*Work request:* Quote exactly the lines running from the line with "killall bash" to the end of the entries, including both, and nothing else.

*Data to process:*
=-=-=

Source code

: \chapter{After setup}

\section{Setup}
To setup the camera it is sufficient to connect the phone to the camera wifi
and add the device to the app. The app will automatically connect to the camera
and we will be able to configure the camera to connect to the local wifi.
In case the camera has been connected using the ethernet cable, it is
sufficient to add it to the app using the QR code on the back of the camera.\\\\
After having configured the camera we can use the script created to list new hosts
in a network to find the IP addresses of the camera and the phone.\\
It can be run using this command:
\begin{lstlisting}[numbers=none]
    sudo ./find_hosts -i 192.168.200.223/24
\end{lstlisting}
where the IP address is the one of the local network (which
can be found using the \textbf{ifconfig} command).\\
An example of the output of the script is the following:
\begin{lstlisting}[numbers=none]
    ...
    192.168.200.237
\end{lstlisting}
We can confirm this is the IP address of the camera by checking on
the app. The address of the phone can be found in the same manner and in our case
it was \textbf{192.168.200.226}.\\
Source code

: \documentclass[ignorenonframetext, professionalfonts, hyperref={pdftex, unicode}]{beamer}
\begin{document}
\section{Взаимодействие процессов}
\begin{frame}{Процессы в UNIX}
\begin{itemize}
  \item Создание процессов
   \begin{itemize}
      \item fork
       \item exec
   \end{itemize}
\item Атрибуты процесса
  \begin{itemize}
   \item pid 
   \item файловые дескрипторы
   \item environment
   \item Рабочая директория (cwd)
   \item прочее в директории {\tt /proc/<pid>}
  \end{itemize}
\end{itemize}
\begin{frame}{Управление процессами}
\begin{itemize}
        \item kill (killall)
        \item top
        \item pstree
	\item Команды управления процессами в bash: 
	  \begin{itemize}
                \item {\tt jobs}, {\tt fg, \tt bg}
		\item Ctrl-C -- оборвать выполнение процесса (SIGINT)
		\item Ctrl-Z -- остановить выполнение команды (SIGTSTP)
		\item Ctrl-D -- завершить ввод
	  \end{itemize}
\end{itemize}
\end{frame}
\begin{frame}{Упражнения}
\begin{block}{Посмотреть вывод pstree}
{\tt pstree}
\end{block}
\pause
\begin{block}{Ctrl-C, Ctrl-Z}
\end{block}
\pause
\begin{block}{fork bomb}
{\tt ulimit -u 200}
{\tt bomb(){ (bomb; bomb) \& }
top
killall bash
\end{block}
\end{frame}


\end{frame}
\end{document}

=-=-=

*Exercise response:*
killall bash
\end{block}
\end{frame}


\end{frame}
\end{document}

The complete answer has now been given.